Recently, the Web site BloggingheadsTV asked me to come on and talk basketball. That's unusual because Bloggingheads usually focuses on politics, not sports. Then again, as managing editor Sang Ngo joked, the site did cover the Tiger Woods scandal.

This offhand joke raised a sort of philosophical question. Namely, is Tiger Woods a sports story? At first glance the question seems absurd, but it turns out to be a kind of Rorschach test, with your answer saying a lot about why you do, or don't, follow big-time American spectator sports.

Like any modern celebrity, professional athletes are paid to be in the public eye—to project an image, both on and off the field. Fans who love Tiger Woods and companies who pay him to endorse products aren't interested only in his golf game any more than people who care about Jennifer Aniston are only interested in her films.

For Woods, a non-white athlete dominating a historically segregated sport, the broader social implications of his career have always been immense. Woods's success, for instance, was unquestionably part of the process that helped Americans accept the idea of a non-white president. The revelations of infidelities, while certainly embarrassing and costly, only broadened his significance as a social figure. Woods has gone from symbol of athletic achievement and racial equality to a pretext for debate on virtually any topic at all.

You can see in Tiger's story whatever matters to you most. People interested in racial issues might notice that Tiger's sizeable sexual appetites don't seem big enough to include black women.

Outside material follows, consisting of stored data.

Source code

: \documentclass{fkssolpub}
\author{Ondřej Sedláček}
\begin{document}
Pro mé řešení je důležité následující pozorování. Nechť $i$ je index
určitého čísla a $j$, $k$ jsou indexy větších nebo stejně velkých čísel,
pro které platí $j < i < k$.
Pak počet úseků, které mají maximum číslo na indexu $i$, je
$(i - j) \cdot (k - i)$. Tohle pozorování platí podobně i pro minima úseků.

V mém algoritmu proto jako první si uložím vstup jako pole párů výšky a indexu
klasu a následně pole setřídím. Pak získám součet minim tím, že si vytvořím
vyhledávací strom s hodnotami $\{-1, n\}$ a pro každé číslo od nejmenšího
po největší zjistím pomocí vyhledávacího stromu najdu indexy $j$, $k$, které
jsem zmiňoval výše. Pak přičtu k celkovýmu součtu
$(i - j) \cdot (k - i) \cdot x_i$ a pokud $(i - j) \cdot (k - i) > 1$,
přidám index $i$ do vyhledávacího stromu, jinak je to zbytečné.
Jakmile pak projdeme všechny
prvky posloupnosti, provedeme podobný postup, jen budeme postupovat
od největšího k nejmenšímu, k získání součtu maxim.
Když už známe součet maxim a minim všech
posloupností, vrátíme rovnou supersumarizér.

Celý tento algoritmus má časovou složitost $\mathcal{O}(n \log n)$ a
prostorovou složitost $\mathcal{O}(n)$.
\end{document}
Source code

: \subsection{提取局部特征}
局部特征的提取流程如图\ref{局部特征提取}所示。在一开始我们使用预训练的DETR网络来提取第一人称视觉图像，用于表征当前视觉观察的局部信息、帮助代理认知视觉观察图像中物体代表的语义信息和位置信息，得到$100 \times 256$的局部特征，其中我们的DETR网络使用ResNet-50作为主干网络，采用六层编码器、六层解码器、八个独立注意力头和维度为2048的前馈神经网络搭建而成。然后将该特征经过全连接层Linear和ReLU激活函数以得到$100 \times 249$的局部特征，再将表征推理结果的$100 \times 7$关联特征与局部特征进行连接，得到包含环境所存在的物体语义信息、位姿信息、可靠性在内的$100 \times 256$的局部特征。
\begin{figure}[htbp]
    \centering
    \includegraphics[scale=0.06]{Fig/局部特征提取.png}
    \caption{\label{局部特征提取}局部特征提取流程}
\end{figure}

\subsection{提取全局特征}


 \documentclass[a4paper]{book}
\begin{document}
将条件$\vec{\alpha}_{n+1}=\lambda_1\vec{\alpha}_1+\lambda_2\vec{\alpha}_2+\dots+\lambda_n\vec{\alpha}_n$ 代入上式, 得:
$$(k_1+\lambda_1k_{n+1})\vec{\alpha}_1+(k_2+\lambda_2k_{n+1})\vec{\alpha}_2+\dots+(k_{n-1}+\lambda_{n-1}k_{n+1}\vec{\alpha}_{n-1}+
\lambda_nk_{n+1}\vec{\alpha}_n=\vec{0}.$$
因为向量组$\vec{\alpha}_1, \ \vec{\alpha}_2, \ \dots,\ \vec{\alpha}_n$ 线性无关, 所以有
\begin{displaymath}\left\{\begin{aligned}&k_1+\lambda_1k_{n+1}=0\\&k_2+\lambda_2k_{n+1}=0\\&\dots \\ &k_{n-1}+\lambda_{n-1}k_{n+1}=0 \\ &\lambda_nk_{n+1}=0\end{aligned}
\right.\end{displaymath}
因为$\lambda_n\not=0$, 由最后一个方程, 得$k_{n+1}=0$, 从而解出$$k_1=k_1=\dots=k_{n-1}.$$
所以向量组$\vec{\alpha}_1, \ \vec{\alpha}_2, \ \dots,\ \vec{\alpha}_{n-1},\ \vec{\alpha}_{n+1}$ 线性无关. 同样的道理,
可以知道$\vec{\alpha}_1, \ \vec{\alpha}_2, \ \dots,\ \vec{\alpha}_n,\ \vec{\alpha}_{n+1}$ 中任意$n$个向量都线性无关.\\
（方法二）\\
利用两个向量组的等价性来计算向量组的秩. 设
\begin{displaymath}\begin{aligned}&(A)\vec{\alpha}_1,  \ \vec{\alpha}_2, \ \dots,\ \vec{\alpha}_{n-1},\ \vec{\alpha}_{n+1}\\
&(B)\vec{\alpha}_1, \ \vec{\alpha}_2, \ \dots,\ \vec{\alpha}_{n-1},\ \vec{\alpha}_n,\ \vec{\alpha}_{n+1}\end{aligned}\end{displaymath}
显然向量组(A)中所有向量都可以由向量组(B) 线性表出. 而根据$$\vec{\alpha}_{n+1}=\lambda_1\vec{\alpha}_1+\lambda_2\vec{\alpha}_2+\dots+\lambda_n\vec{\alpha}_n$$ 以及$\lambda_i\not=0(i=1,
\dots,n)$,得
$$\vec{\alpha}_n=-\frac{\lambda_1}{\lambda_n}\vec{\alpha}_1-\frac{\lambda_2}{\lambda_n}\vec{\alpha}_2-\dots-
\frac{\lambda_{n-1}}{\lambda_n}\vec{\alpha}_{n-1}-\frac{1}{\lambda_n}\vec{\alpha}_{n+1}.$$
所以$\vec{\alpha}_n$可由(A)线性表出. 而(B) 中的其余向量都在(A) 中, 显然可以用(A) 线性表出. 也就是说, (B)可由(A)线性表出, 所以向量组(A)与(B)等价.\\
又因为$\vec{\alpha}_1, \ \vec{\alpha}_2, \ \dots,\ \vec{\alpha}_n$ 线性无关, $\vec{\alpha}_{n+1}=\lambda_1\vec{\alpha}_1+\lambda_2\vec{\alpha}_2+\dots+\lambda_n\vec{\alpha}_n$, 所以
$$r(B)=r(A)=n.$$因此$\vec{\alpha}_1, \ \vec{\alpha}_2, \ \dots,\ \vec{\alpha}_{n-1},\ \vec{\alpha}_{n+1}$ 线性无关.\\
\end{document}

Cheaters might realize their text messages don't magically disappear once they send them. Someone concerned about domestic violence might wonder why allegations that Elin Woods attacked her husband with a golf club (rumors Tiger angrily denies) became a source of so much sick humor. If a husband was suspected of beating his famous wife with a golf club, one wonders, would the jokes have seemed quite so funny?

Here, though, is where we find the Great Divide between sports fans and everyone else. Star athletes, like all celebrities, do serve a broader social function. For fans, though, the social implications of Woods or any other athlete are secondary at best. What matters to fans is what happens between the lines. Fans love sports for the spectacle, precision, and strategic thinking; for self-discipline, sacrifice, and grace under pressure. Fans, especially men, love sports for their celebration of raw, physical prowess—speed, strength, agility and endurance—the qualities of masculinity that an industrialized society no longer requires.

Whether Tiger's comeback is a sports story, then, really depends on who is doing the asking—or the watching. For the casual observer, Woods is interesting mostly for what he represents off the golf course. How he performs on it from this point forward, win or lose, can only be epilogue. For the fan, how he performs matters most, not because birdies bring redemption, but because the simple beauty of the game trumps all social discourse. The question, really, is whether you only care about Tiger Woods because he plays golf or you only care about golf because Tiger plays it.